Le jeune inconnu, touché du péril d'un si brave prince, se jette dans l'arène plus prompt qu'un éclair; il coupe la tête du lion avec la même dextérité qu'on a vu depuis dans nos carrousels de jeunes chevaliers adroits enlever des têtes de maures,2 ou des bagues.

Puis tirant une petite boîte, il la présente au roi scythe, en lui disant: Votre majesté trouvera dans cette petite boîte le véritable dictame qui croît dans mon pays. Vos glorieuses blessures seront guéries en un moment. Le hasard seul3 vous a empêché de triompher du lion; votre valeur n'en est pas1 moins admirable.

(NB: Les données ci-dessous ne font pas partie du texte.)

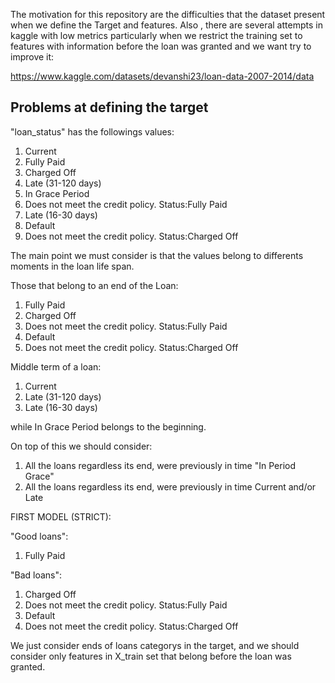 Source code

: The motivation for this repository are the difficulties that the dataset present when we define the Target and features.
Also , there are several attempts  in kaggle with low metrics particularly when we restrict the training set to features with information before the loan was granted and we want try to improve it:

https://www.kaggle.com/datasets/devanshi23/loan-data-2007-2014/data 

## Problems at defining the target

"loan_status" has the followings values: 
<ol>
<li>Current                                                </li>
<li>Fully Paid                                             </li>
<li>Charged Off                                             </li>
<li>Late (31-120 days)                                       </li>
<li>In Grace Period                                          </li>
<li>Does not meet the credit policy. Status:Fully Paid       </li>
<li>Late (16-30 days)                                        </li>
<li>Default                                                   </li>
<li>Does not meet the credit policy. Status:Charged Off       </li>
</ol>

The main point we must consider is that the values belong to differents moments in the loan life span. 

Those that belong to an end of the Loan:
<ol>
<li>Fully Paid                                             </li>
<li>Charged Off                                             </li>
<li>Does not meet the credit policy. Status:Fully Paid       </li>
<li>Default                                                   </li>
<li>Does not meet the credit policy. Status:Charged Off       </li>
</ol>

Middle term of a loan:

<ol>
<li>Current                                                </li>
<li>Late (31-120 days)                                       </li>
<li>Late (16-30 days)                                        </li>
</ol>


while In Grace Period belongs to the beginning. 

On top of this we should consider:

<ol>
<li>All the loans regardless its end, were previously in time "In Period Grace"</li>
<li>All the loans regardless its end, were previously in time Current and/or Late</li>
</ol>

FIRST MODEL (STRICT): 

"Good loans": 
<ol>
<li>Fully Paid                                             </li>
</ol>

"Bad loans": 

<ol>
<li>Charged Off                                             </li>
<li>Does not meet the credit policy. Status:Fully Paid       </li>
<li>Default                                                   </li>
<li>Does not meet the credit policy. Status:Charged Off       </li>
</ol>

We just consider ends of loans categorys in the target, and we should consider only features in X_train set that belong before
the loan was granted. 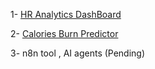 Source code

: 1- [HR Analytics DashBoard](https://github.com/AhmadJer99/AppTrainers.HR_AnalyticsDashBoard)

2- [Calories Burn Predictor](https://github.com/AhmadJer99/Calories-Burn-Prediction)

3- n8n tool , AI agents (Pending)
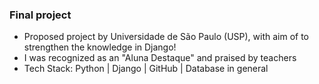 ### Final project 
  
- Proposed project by Universidade de São Paulo (USP), with aim of to strengthen the knowledge in Django!
- I was recognized as an "Aluna Destaque" and praised by teachers
- Tech Stack: Python | Django | GitHub | Database in general
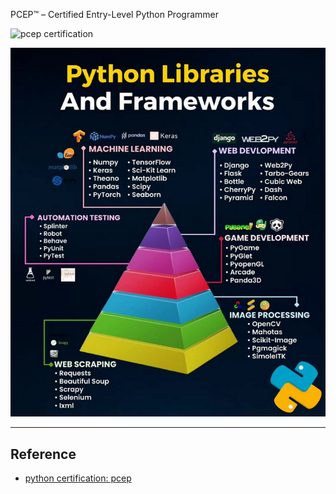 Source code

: PCEP™ – Certified Entry-Level Python Programmer

![pcep certification](https://pythoninstitute.org/assets/6267dd9b3f473147586922.png)


![python roadmap](../assets/python/GN_BDUObYAApV1r.png)

---

## Reference

- [python certification: pcep](https://pythoninstitute.org)
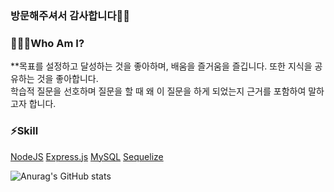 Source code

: ### 방문해주셔서 감사합니다🙇‍♂️

### 🙋🏻‍♂️Who Am I?
**목표를 설정하고 달성하는 것을 좋아하며, 배움을 즐거움을 즐깁니다. 또한 지식을 공유하는 것을 좋아합니다.   
학습적 질문을 선호하며 질문을 할 때 왜 이 질문을 하게 되었는지 근거를 포함하여 말하고자 합니다.

### ⚡️Skill
[NodeJS](https://img.shields.io/badge/node.js-6DA55F?style=for-the-badge&logo=node.js&logoColor=white)
[Express.js](https://img.shields.io/badge/express.js-%23404d59.svg?style=for-the-badge&logo=express&logoColor=%2361DAFB) 
[MySQL](https://img.shields.io/badge/mysql-%2300f.svg?style=for-the-badge&logo=mysql&logoColor=white)
[Sequelize](https://img.shields.io/badge/Sequelize-52B0E7?style=for-the-badge&logo=Sequelize&logoColor=white) 

![Anurag's GitHub stats](https://github-readme-stats.vercel.app/api?username=WHS95&show_icons=true&theme=dark)  
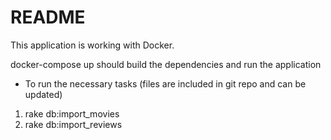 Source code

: # README

This application is working with Docker.

docker-compose up should build the dependencies and run the application

- To run the necessary tasks (files are included in git repo and can be updated)
1. rake db:import_movies
2. rake db:import_reviews

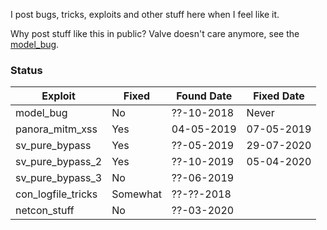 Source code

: I post bugs, tricks, exploits and other stuff here when I feel like it.

Why post stuff like this in public? Valve doesn't care anymore, see the [model_bug](model_bug).

### Status

| Exploit            | Fixed    | Found Date | Fixed Date  |
|--------------------|----------|------------|-------------|
| model_bug          | No       | ??-10-2018 | Never       |
| panora_mitm_xss    | Yes      | 04-05-2019 | 07-05-2019  |
| sv_pure_bypass     | Yes      | ??-05-2019 | 29-07-2020  |
| sv_pure_bypass_2   | Yes      | ??-10-2019 | 05-04-2020  |
| sv_pure_bypass_3   | No       | ??-06-2019 |             |
| con_logfile_tricks | Somewhat | ??-??-2018 |             |
| netcon_stuff       | No       | ??-03-2020 |             |
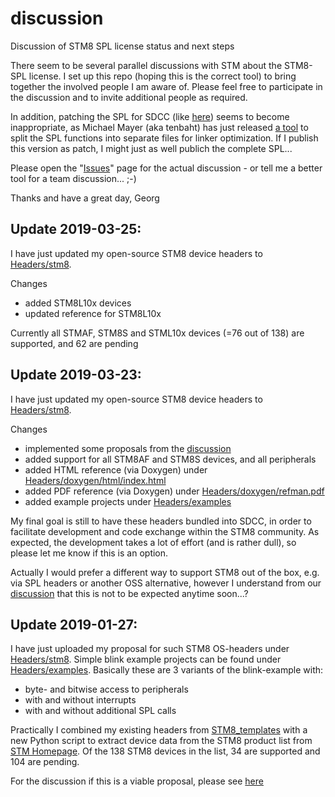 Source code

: # discussion
Discussion of STM8 SPL license status and next steps

There seem to be several parallel discussions with STM about the STM8-SPL license. I set up this repo (hoping this is the correct tool) to 
bring together the involved people I am aware of. Please feel free to participate in the discussion and to invite additional people as required.

In addition, patching the SPL for SDCC (like [here](https://github.com/gicking/STM8-SPL_SDCC_patch)) seems to become inappropriate, as 
Michael Mayer (aka tenbaht) has just released [a tool](https://github.com/tenbaht/spl-splitter) to split the SPL functions into separate 
files for linker optimization. If I publish this version as patch, I might just as well publich the complete SPL... 

Please open the "[Issues](https://github.com/STM8-SPL-license/discussion/issues)" page for the actual discussion - or tell me a better tool 
for a team discussion...  ;-)

Thanks and have a great day,
Georg


## Update 2019-03-25:

I have just updated my open-source STM8 device headers to [Headers/stm8](https://github.com/STM8-SPL-license/discussion/tree/master/Header). 

Changes
- added STM8L10x devices
- updated reference for STM8L10x 

Currently all STMAF, STM8S and STML10x devices (=76 out of 138) are supported, and 62 are pending 


## Update 2019-03-23:

I have just updated my open-source STM8 device headers to [Headers/stm8](https://github.com/STM8-SPL-license/discussion/tree/master/Header). 

Changes
- implemented some proposals from the [discussion](https://github.com/STM8-SPL-license/discussion/issues)
- added support for all STM8AF and STM8S devices, and all peripherals
- added HTML reference (via Doxygen) under [Headers/doxygen/html/index.html](https://github.com/STM8-SPL-license/discussion/tree/master/Header/doxygen/html/index.html)
- added PDF reference (via Doxygen) under [Headers/doxygen/refman.pdf](https://github.com/STM8-SPL-license/discussion/blob/master/Header/doxygen/refman.pdf)
- added example projects under [Headers/examples](https://github.com/STM8-SPL-license/discussion/tree/master/Header/examples)

My final goal is still to have these headers bundled into SDCC, in order to facilitate development and code exchange within the STM8 community.
As expected, the development takes a lot of effort (and is rather dull), so please let me know if this is an option. 

Actually I would prefer a different way to support STM8 out of the box, e.g. via SPL headers or another OSS alternative, however I 
understand from our [discussion](https://github.com/STM8-SPL-license/discussion/issues) that this is not to be expected anytime soon...?



## Update 2019-01-27:

I have just uploaded my proposal for such STM8 OS-headers under [Headers/stm8](https://github.com/STM8-SPL-license/discussion/tree/master/Header/stm8). Simple blink example projects can be found under [Headers/examples](https://github.com/STM8-SPL-license/discussion/tree/master/Header/examples). Basically these are 3 variants of the blink-example with:
- byte- and bitwise access to peripherals
- with and without interrupts
- with and without additional SPL calls

Practically I combined my existing headers from [STM8_templates](https://github.com/gicking/STM8_templates) with a new Python script to extract device data from the STM8 product list from [STM Homepage](https://www.st.com/content/st_com/en/products/microcontrollers/stm8-8-bit-mcus.html). Of the 138 STM8 devices in the list, 34 are supported and 104 are pending. 

For the discussion if this is a viable proposal, please see [here](https://github.com/STM8-SPL-license/discussion/issues/1) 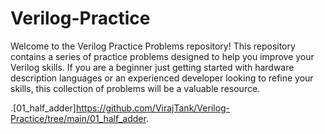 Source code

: # Verilog-Practice

Welcome to the Verilog Practice Problems repository! This repository contains a series of practice problems designed to help you improve your Verilog skills. If you are a beginner just getting started with hardware description languages or an experienced developer looking to refine your skills, this collection of problems will be a valuable resource.
<br>

.[01_half_adder]https://github.com/VirajTank/Verilog-Practice/tree/main/01_half_adder.
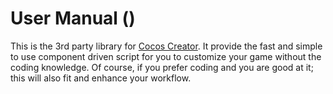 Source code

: # <span class="manual-name"></span> User Manual (<span class="version-num-01"></span>)

This is the 3rd party library for [Cocos Creator](https://www.cocos.com/en/).
It provide the fast and simple to use component driven script for you to customize
your game without the coding knowledge. Of course, if you prefer coding and you 
are good at it; this will also fit and enhance your workflow.
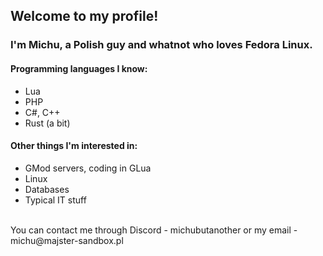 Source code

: ## Welcome to my profile!
### I'm Michu, a Polish guy and whatnot who loves Fedora Linux.

#### Programming languages I know:
- Lua
- PHP
- C#, C++
- Rust (a bit)

#### Other things I'm interested in:
- GMod servers, coding in GLua
- Linux
- Databases
- Typical IT stuff
<br>
You can contact me through Discord - michubutanother
or my email - michu@majster-sandbox.pl
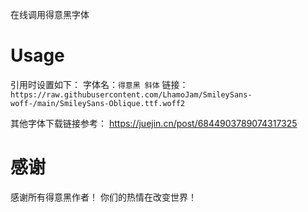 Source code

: 在线调用得意黑字体

# Usage
引用时设置如下：
字体名：`得意黑 斜体`
链接：`https://raw.githubusercontent.com/LhamoJam/SmileySans-woff-/main/SmileySans-Oblique.ttf.woff2`


其他字体下载链接参考： https://juejin.cn/post/6844903789074317325

# 感谢

感谢所有得意黑作者！ 你们的热情在改变世界！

Le roi scythe, plus sensible à la reconnaissance qu'à la jalousie, remercia son libérateur; et après l'avoir tendrement embrassé, rentra dans son quartier pour appliquer le dictame sur ses blessures.

L'inconnu donna la tête du lion à son valet: celui-ci, après l'avoir lavée à la grande fontaine qui était au-dessous de l' amphithéâtre, et en avoir fait écouler tout le sang, tira un fer de son petit sac, arracha les quarante dents du lion, et mit à leur place quarante diamants d'une égale grosseur.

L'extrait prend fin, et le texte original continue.